A Visual Explanation of OLS Regression - vicapow
http://setosa.io/ev/ordinary-least-squares-regression/index.html

======
vicapow
Also, if you're in SF and are interested in learning more about d3.js, one of
the primary libraries that we used to build EV, we'll be teaching a 1 day
workshop May 2nd geared towards people comfortable with data but haven't
gotten deep into web programming. We'll also be using "explorable explanation"
style techniques along the way.

Have a look at our preliminary workshop demos for an example:
[https://vicapow.github.io/d3-1-day-
workshop/](https://vicapow.github.io/d3-1-day-workshop/)

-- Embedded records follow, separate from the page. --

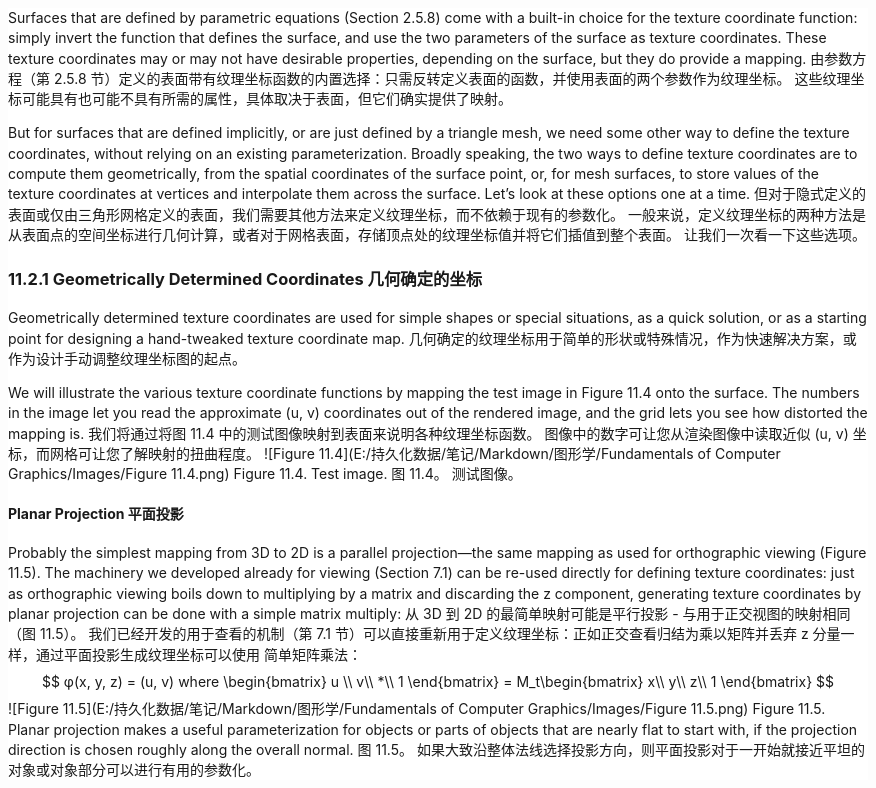 Surfaces that are defined by parametric equations (Section 2.5.8) come with a built-in choice for the texture coordinate function: simply invert the function that defines the surface, and use the two parameters of the surface as texture coordinates. These texture coordinates may or may not have desirable properties, depending on the surface, but they do provide a mapping. 
由参数方程（第 2.5.8 节）定义的表面带有纹理坐标函数的内置选择：只需反转定义表面的函数，并使用表面的两个参数作为纹理坐标。 这些纹理坐标可能具有也可能不具有所需的属性，具体取决于表面，但它们确实提供了映射。

But for surfaces that are defined implicitly, or are just defined by a triangle mesh, we need some other way to define the texture coordinates, without relying on an existing parameterization. Broadly speaking, the two ways to define texture coordinates are to compute them geometrically, from the spatial coordinates of the surface point, or, for mesh surfaces, to store values of the texture coordinates at vertices and interpolate them across the surface. Let’s look at these options one at a time.
但对于隐式定义的表面或仅由三角形网格定义的表面，我们需要其他方法来定义纹理坐标，而不依赖于现有的参数化。 一般来说，定义纹理坐标的两种方法是从表面点的空间坐标进行几何计算，或者对于网格表面，存储顶点处的纹理坐标值并将它们插值到整个表面。 让我们一次看一下这些选项。

### 11.2.1 Geometrically Determined Coordinates 几何确定的坐标

Geometrically determined texture coordinates are used for simple shapes or special situations, as a quick solution, or as a starting point for designing a hand-tweaked texture coordinate map. 
几何确定的纹理坐标用于简单的形状或特殊情况，作为快速解决方案，或作为设计手动调整纹理坐标图的起点。

We will illustrate the various texture coordinate functions by mapping the test image in Figure 11.4 onto the surface. The numbers in the image let you read the approximate (u, v) coordinates out of the rendered image, and the grid lets you see how distorted the mapping is.
我们将通过将图 11.4 中的测试图像映射到表面来说明各种纹理坐标函数。 图像中的数字可让您从渲染图像中读取近似 (u, v) 坐标，而网格可让您了解映射的扭曲程度。
![Figure 11.4](E:/持久化数据/笔记/Markdown/图形学/Fundamentals of Computer Graphics/Images/Figure 11.4.png)
Figure 11.4. Test image. 
图 11.4。 测试图像。

#### Planar Projection 平面投影

Probably the simplest mapping from 3D to 2D is a parallel projection—the same mapping as used for orthographic viewing (Figure 11.5). The machinery we developed already for viewing (Section 7.1) can be re-used directly for defining texture coordinates: just as orthographic viewing boils down to multiplying by a matrix and discarding the z component, generating texture coordinates by planar projection can be done with a simple matrix multiply:
从 3D 到 2D 的最简单映射可能是平行投影 - 与用于正交视图的映射相同（图 11.5）。 我们已经开发的用于查看的机制（第 7.1 节）可以直接重新用于定义纹理坐标：正如正交查看归结为乘以矩阵并丢弃 z 分量一样，通过平面投影生成纹理坐标可以使用 简单矩阵乘法：
$$
φ(x, y, z) = (u, v) where \begin{bmatrix}
u \\ v\\ *\\ 1
\end{bmatrix} = M_t\begin{bmatrix}
x\\ y\\ z\\ 1
\end{bmatrix}
$$
![Figure 11.5](E:/持久化数据/笔记/Markdown/图形学/Fundamentals of Computer Graphics/Images/Figure 11.5.png)
Figure 11.5. Planar projection makes a useful parameterization for objects or parts of objects that are nearly flat to start with, if the projection direction is chosen roughly along the overall normal.
图 11.5。 如果大致沿整体法线选择投影方向，则平面投影对于一开始就接近平坦的对象或对象部分可以进行有用的参数化。
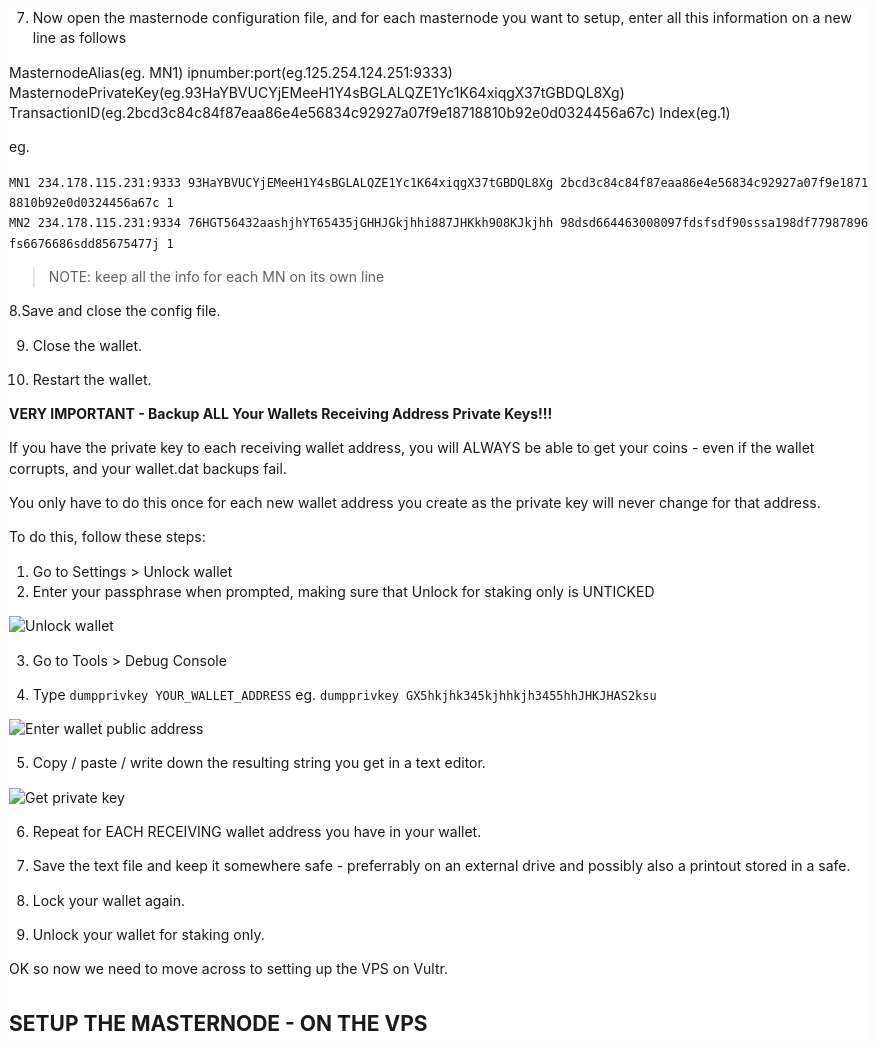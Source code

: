 7. Now open the masternode configuration file, and for each masternode you want to setup, enter all this information on a new line as follows

MasternodeAlias(eg. MN1) ipnumber:port(eg.125.254.124.251:9333) MasternodePrivateKey(eg.93HaYBVUCYjEMeeH1Y4sBGLALQZE1Yc1K64xiqgX37tGBDQL8Xg) TransactionID(eg.2bcd3c84c84f87eaa86e4e56834c92927a07f9e18718810b92e0d0324456a67c) Index(eg.1)

eg.
```
MN1 234.178.115.231:9333 93HaYBVUCYjEMeeH1Y4sBGLALQZE1Yc1K64xiqgX37tGBDQL8Xg 2bcd3c84c84f87eaa86e4e56834c92927a07f9e18718810b92e0d0324456a67c 1
MN2 234.178.115.231:9334 76HGT56432aashjhYT65435jGHHJGkjhhi887JHKkh908KJkjhh 98dsd664463008097fdsfsdf90sssa198df77987896fs6676686sdd85675477j 1
```

> NOTE: keep all the info for each MN on its own line

8.Save and close the config file.

9. Close the wallet.

10. Restart the wallet.

**VERY IMPORTANT - Backup ALL Your Wallets Receiving Address Private Keys!!!** 

If you have the private key to each receiving wallet address, you will ALWAYS be able to get your coins - even if the wallet corrupts, and your wallet.dat backups fail. 

You only have to do this once for each new wallet address you create as the private key will never change for that address.

To do this, follow these steps:

1. Go to Settings > Unlock wallet
2. Enter your passphrase when prompted, making sure that Unlock for staking only is UNTICKED

![Unlock wallet](../assets/wallet16.png?raw=true)

3. Go to Tools > Debug Console

4. Type ``dumpprivkey YOUR_WALLET_ADDRESS`` eg. ``dumpprivkey GX5hkjhk345kjhhkjh3455hhJHKJHAS2ksu``

![Enter wallet public address](../assets/backup10.png?raw=true)

5. Copy / paste / write down the resulting string you get in a text editor. 

![Get private key](../assets/backup11.png?raw=true)

6. Repeat for EACH RECEIVING wallet address you have in your wallet.

7. Save the text file and keep it somewhere safe - preferrably on an external drive and possibly also a printout stored in a safe. 

8. Lock your wallet again.

9. Unlock your wallet for staking only.

OK so now we need to move across to setting up the VPS on Vultr.

## SETUP THE MASTERNODE - ON THE VPS ##
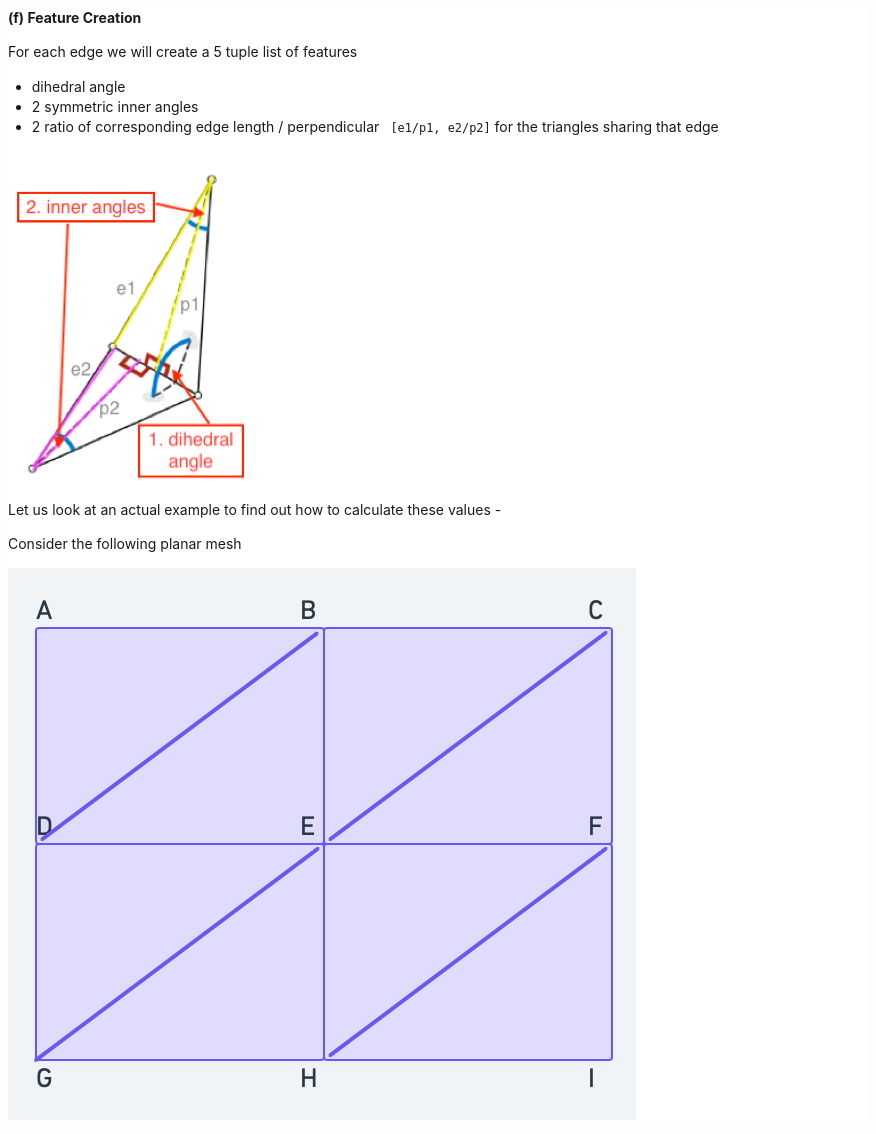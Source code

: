 **(f) Feature Creation**

For each edge we will create a 5 tuple list of features
- dihedral angle
- 2 symmetric inner angles
- 2 ratio of corresponding edge length / perpendicular `` [e1/p1, e2/p2]`` for the triangles sharing that edge

![Image](./features.png)

Let us look at an actual example to find out how to calculate these values -

Consider the following planar mesh

![Image](example.png)
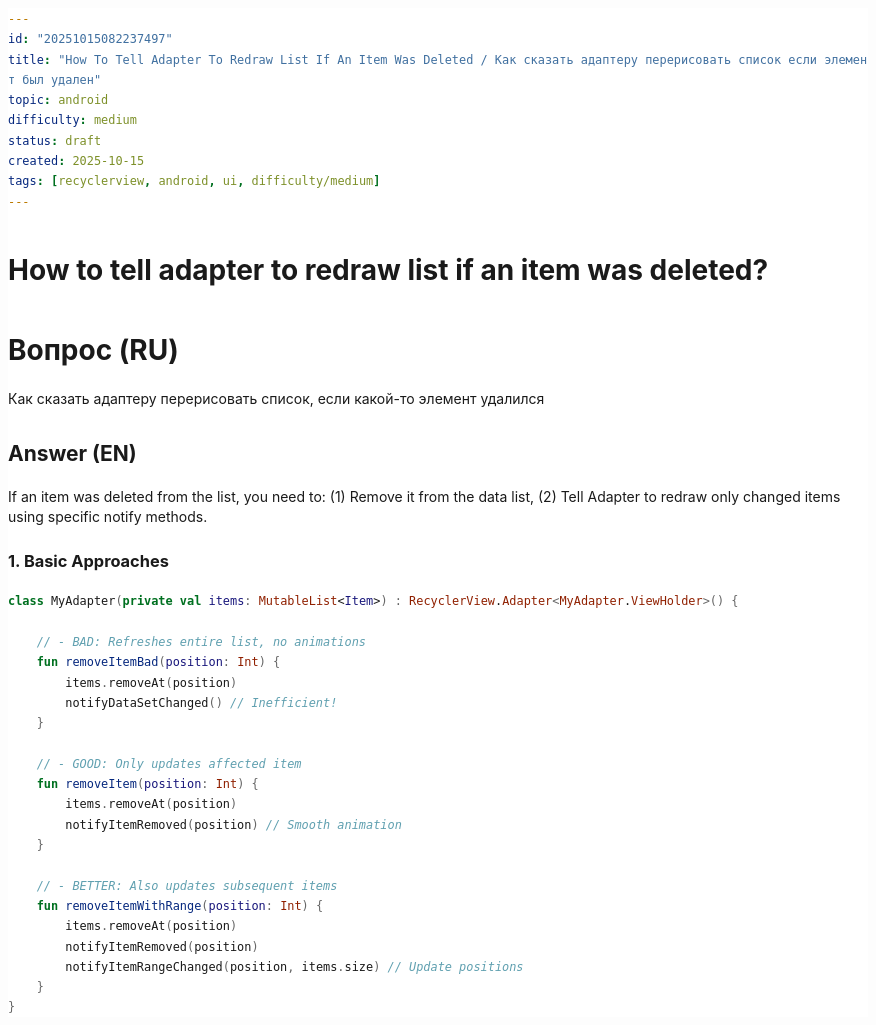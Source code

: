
 ```yaml
---
id: "20251015082237497"
title: "How To Tell Adapter To Redraw List If An Item Was Deleted / Как сказать адаптеру перерисовать список если элемент был удален"
topic: android
difficulty: medium
status: draft
created: 2025-10-15
tags: [recyclerview, android, ui, difficulty/medium]
---
```

# How to tell adapter to redraw list if an item was deleted?

# Вопрос (RU)

Как сказать адаптеру перерисовать список, если какой-то элемент удалился

## Answer (EN)
If an item was deleted from the list, you need to: (1) Remove it from the data list, (2) Tell Adapter to redraw only changed items using specific notify methods.

### 1. Basic Approaches

```kotlin
class MyAdapter(private val items: MutableList<Item>) : RecyclerView.Adapter<MyAdapter.ViewHolder>() {

    // - BAD: Refreshes entire list, no animations
    fun removeItemBad(position: Int) {
        items.removeAt(position)
        notifyDataSetChanged() // Inefficient!
    }

    // - GOOD: Only updates affected item
    fun removeItem(position: Int) {
        items.removeAt(position)
        notifyItemRemoved(position) // Smooth animation
    }

    // - BETTER: Also updates subsequent items
    fun removeItemWithRange(position: Int) {
        items.removeAt(position)
        notifyItemRemoved(position)
        notifyItemRangeChanged(position, items.size) // Update positions
    }
}
```

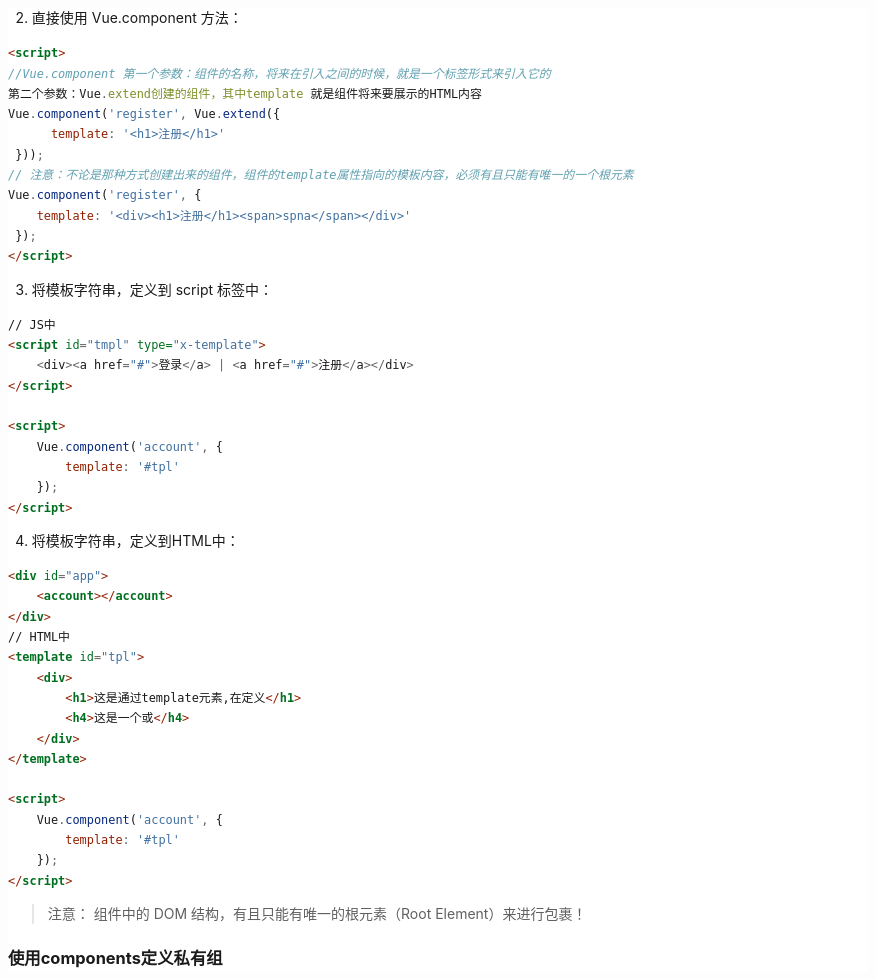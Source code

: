 2. 直接使用 Vue.component 方法：

```html
<script>
//Vue.component 第一个参数：组件的名称，将来在引入之间的时候，就是一个标签形式来引入它的
第二个参数：Vue.extend创建的组件，其中template 就是组件将来要展示的HTML内容
Vue.component('register', Vue.extend({
      template: '<h1>注册</h1>'
 }));
// 注意：不论是那种方式创建出来的组件，组件的template属性指向的模板内容，必须有且只能有唯一的一个根元素
Vue.component('register', {
	template: '<div><h1>注册</h1><span>spna</span></div>'
 });
</script>
```

3. 将模板字符串，定义到 script 标签中：

```html
// JS中
<script id="tmpl" type="x-template">
    <div><a href="#">登录</a> | <a href="#">注册</a></div>
</script>

<script>
    Vue.component('account', {
        template: '#tpl'
    });
</script>
```

4. 将模板字符串，定义到HTML中：

```html
<div id="app">
    <account></account>
</div>
// HTML中
<template id="tpl">
	<div>
        <h1>这是通过template元素,在定义</h1>
    	<h4>这是一个或</h4>
    </div>
</template>

<script>
    Vue.component('account', {
        template: '#tpl'
    });
</script>
```

> 注意： 组件中的 DOM 结构，有且只能有唯一的根元素（Root Element）来进行包裹！

### 使用components定义私有组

I promise the demos will get more advanced and start incorporating data before
the workshop :)

You can apply to the workshop here:
[https://docs.google.com/forms/d/1VgBUu7znZVllkVw2d6TISzsTjGD...](https://docs.google.com/forms/d/1VgBUu7znZVllkVw2d6TISzsTjGDDviPF3vbo-
Zlz6ME/viewform)

The application process is to ensure everyone's at about the same level. If
you're accepted, the ticket is $99 and includes food and refreshments.

------
harperlee
Great visualization (as the rest from [http://setosa.io](http://setosa.io) ,
go have a look)!!

I wonder, though: I learnt OLS as standard math / symbolic logic; but, if kids
and students learnt from these visualization, would they be better off, or
worse off?

Because, at least for me, it is difficult to reason about this and other
visual math examples (whereas there are others that are great as
demonstrations, as the integer proof in [http://www.catonmat.net/blog/visual-
math-friday/](http://www.catonmat.net/blog/visual-math-friday/) , this one,
regarding OLS, _confuses_ me).

It probably depends a lot on each person. Out of curiosity, does this
particular example give you insights? Which ones? How?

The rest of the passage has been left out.